Task brief:
Skip the pictures and copy all the data that follows exactly.

Listed records Block Start

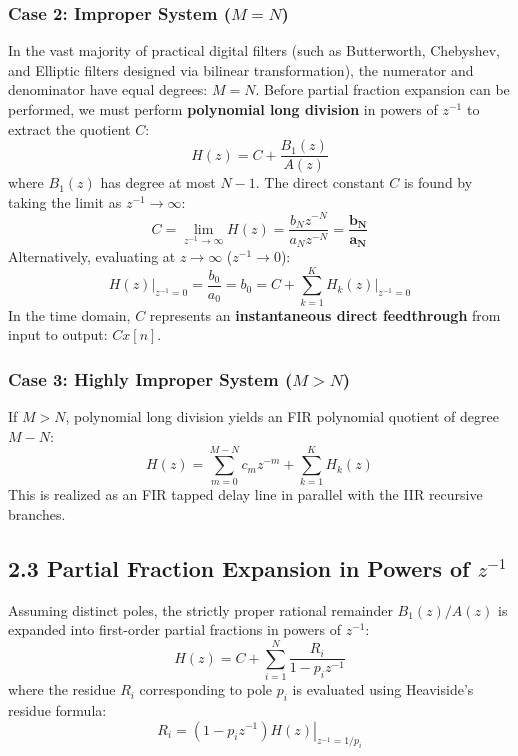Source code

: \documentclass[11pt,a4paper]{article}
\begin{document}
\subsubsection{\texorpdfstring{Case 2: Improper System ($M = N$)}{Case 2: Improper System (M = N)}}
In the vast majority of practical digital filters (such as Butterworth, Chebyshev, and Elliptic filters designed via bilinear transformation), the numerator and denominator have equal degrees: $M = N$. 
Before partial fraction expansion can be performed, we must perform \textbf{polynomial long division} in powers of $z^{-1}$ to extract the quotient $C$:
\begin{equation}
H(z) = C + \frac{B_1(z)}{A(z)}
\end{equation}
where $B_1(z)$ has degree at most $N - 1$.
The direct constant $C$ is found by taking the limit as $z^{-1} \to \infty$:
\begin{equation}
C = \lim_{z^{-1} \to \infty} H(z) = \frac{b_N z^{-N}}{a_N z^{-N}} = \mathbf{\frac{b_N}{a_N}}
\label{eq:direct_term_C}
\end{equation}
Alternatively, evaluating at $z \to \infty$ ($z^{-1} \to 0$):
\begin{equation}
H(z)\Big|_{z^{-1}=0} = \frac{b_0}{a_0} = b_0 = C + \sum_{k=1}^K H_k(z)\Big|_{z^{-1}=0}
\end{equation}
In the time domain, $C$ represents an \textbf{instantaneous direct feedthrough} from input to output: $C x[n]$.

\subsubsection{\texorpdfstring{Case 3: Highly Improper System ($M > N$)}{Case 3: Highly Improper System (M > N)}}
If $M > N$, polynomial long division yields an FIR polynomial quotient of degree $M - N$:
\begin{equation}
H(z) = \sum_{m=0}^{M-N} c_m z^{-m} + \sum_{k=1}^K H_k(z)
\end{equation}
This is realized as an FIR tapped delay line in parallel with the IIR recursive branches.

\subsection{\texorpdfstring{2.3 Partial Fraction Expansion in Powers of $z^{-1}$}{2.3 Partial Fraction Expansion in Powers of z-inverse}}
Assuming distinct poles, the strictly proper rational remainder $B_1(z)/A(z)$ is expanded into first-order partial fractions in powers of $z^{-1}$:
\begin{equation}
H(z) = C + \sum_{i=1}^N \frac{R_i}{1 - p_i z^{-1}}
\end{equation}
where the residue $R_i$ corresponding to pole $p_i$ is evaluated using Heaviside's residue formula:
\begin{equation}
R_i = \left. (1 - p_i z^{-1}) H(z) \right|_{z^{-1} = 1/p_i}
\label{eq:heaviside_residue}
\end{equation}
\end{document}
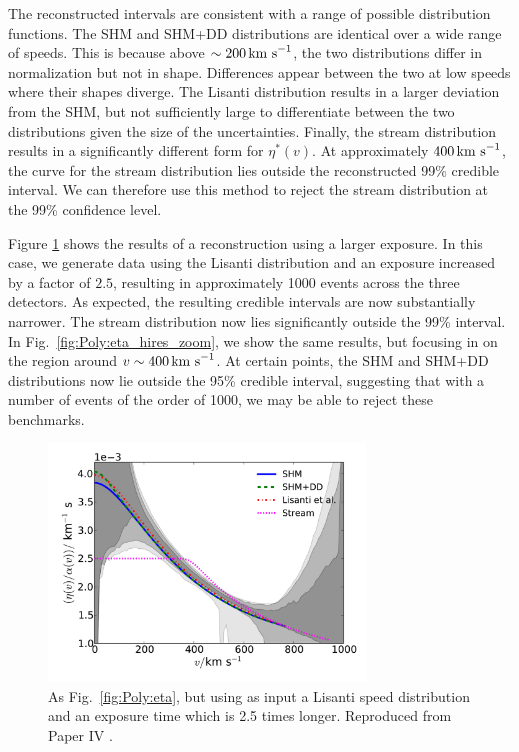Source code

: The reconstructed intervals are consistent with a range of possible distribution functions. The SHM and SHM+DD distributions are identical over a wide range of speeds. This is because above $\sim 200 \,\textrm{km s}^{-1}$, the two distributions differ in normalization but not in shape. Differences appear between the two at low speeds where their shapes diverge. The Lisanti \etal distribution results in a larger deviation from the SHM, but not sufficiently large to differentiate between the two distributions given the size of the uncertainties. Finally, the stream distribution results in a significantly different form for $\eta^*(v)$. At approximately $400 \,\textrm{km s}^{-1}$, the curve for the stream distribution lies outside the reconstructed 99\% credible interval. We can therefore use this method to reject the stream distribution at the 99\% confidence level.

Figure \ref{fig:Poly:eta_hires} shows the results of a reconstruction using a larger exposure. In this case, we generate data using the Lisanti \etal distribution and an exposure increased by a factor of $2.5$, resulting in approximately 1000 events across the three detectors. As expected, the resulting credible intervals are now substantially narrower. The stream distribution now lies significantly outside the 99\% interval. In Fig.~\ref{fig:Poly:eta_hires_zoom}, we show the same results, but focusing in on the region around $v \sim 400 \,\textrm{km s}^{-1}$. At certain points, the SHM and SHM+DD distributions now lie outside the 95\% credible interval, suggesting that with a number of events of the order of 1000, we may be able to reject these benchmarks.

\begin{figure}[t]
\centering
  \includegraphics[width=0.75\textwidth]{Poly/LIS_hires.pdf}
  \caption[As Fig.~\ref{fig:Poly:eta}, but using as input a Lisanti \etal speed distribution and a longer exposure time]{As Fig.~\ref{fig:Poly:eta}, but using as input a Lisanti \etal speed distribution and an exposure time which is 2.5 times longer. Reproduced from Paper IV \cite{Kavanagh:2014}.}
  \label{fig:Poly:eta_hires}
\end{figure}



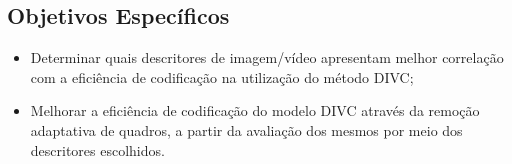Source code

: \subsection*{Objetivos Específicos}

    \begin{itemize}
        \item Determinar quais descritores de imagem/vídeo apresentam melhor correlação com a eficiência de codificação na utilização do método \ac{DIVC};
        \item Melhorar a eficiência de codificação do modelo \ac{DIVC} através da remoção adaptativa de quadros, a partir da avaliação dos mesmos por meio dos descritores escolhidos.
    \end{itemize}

Listed records Block End

Written reply:
Source code

: \documentclass[11pt,a4paper]{article}
\begin{document}
\subsubsection{\texorpdfstring{Case 2: Improper System ($M = N$)}{Case 2: Improper System (M = N)}}
In the vast majority of practical digital filters (such as Butterworth, Chebyshev, and Elliptic filters designed via bilinear transformation), the numerator and denominator have equal degrees: $M = N$. 
Before partial fraction expansion can be performed, we must perform \textbf{polynomial long division} in powers of $z^{-1}$ to extract the quotient $C$:
\begin{equation}
H(z) = C + \frac{B_1(z)}{A(z)}
\end{equation}
where $B_1(z)$ has degree at most $N - 1$.
The direct constant $C$ is found by taking the limit as $z^{-1} \to \infty$:
\begin{equation}
C = \lim_{z^{-1} \to \infty} H(z) = \frac{b_N z^{-N}}{a_N z^{-N}} = \mathbf{\frac{b_N}{a_N}}
\label{eq:direct_term_C}
\end{equation}
Alternatively, evaluating at $z \to \infty$ ($z^{-1} \to 0$):
\begin{equation}
H(z)\Big|_{z^{-1}=0} = \frac{b_0}{a_0} = b_0 = C + \sum_{k=1}^K H_k(z)\Big|_{z^{-1}=0}
\end{equation}
In the time domain, $C$ represents an \textbf{instantaneous direct feedthrough} from input to output: $C x[n]$.

\subsubsection{\texorpdfstring{Case 3: Highly Improper System ($M > N$)}{Case 3: Highly Improper System (M > N)}}
If $M > N$, polynomial long division yields an FIR polynomial quotient of degree $M - N$:
\begin{equation}
H(z) = \sum_{m=0}^{M-N} c_m z^{-m} + \sum_{k=1}^K H_k(z)
\end{equation}
This is realized as an FIR tapped delay line in parallel with the IIR recursive branches.

\subsection{\texorpdfstring{2.3 Partial Fraction Expansion in Powers of $z^{-1}$}{2.3 Partial Fraction Expansion in Powers of z-inverse}}
Assuming distinct poles, the strictly proper rational remainder $B_1(z)/A(z)$ is expanded into first-order partial fractions in powers of $z^{-1}$:
\begin{equation}
H(z) = C + \sum_{i=1}^N \frac{R_i}{1 - p_i z^{-1}}
\end{equation}
where the residue $R_i$ corresponding to pole $p_i$ is evaluated using Heaviside's residue formula:
\begin{equation}
R_i = \left. (1 - p_i z^{-1}) H(z) \right|_{z^{-1} = 1/p_i}
\label{eq:heaviside_residue}
\end{equation}
\end{document}
Source code

: The reconstructed intervals are consistent with a range of possible distribution functions. The SHM and SHM+DD distributions are identical over a wide range of speeds. This is because above $\sim 200 \,\textrm{km s}^{-1}$, the two distributions differ in normalization but not in shape. Differences appear between the two at low speeds where their shapes diverge. The Lisanti \etal distribution results in a larger deviation from the SHM, but not sufficiently large to differentiate between the two distributions given the size of the uncertainties. Finally, the stream distribution results in a significantly different form for $\eta^*(v)$. At approximately $400 \,\textrm{km s}^{-1}$, the curve for the stream distribution lies outside the reconstructed 99\% credible interval. We can therefore use this method to reject the stream distribution at the 99\% confidence level.

Figure \ref{fig:Poly:eta_hires} shows the results of a reconstruction using a larger exposure. In this case, we generate data using the Lisanti \etal distribution and an exposure increased by a factor of $2.5$, resulting in approximately 1000 events across the three detectors. As expected, the resulting credible intervals are now substantially narrower. The stream distribution now lies significantly outside the 99\% interval. In Fig.~\ref{fig:Poly:eta_hires_zoom}, we show the same results, but focusing in on the region around $v \sim 400 \,\textrm{km s}^{-1}$. At certain points, the SHM and SHM+DD distributions now lie outside the 95\% credible interval, suggesting that with a number of events of the order of 1000, we may be able to reject these benchmarks.

\begin{figure}[t]
\centering
  \includegraphics[width=0.75\textwidth]{Poly/LIS_hires.pdf}
  \caption[As Fig.~\ref{fig:Poly:eta}, but using as input a Lisanti \etal speed distribution and a longer exposure time]{As Fig.~\ref{fig:Poly:eta}, but using as input a Lisanti \etal speed distribution and an exposure time which is 2.5 times longer. Reproduced from Paper IV \cite{Kavanagh:2014}.}
  \label{fig:Poly:eta_hires}
\end{figure}



Source code

: \subsection*{Objetivos Específicos}

    \begin{itemize}
        \item Determinar quais descritores de imagem/vídeo apresentam melhor correlação com a eficiência de codificação na utilização do método \ac{DIVC};
        \item Melhorar a eficiência de codificação do modelo \ac{DIVC} através da remoção adaptativa de quadros, a partir da avaliação dos mesmos por meio dos descritores escolhidos.
    \end{itemize}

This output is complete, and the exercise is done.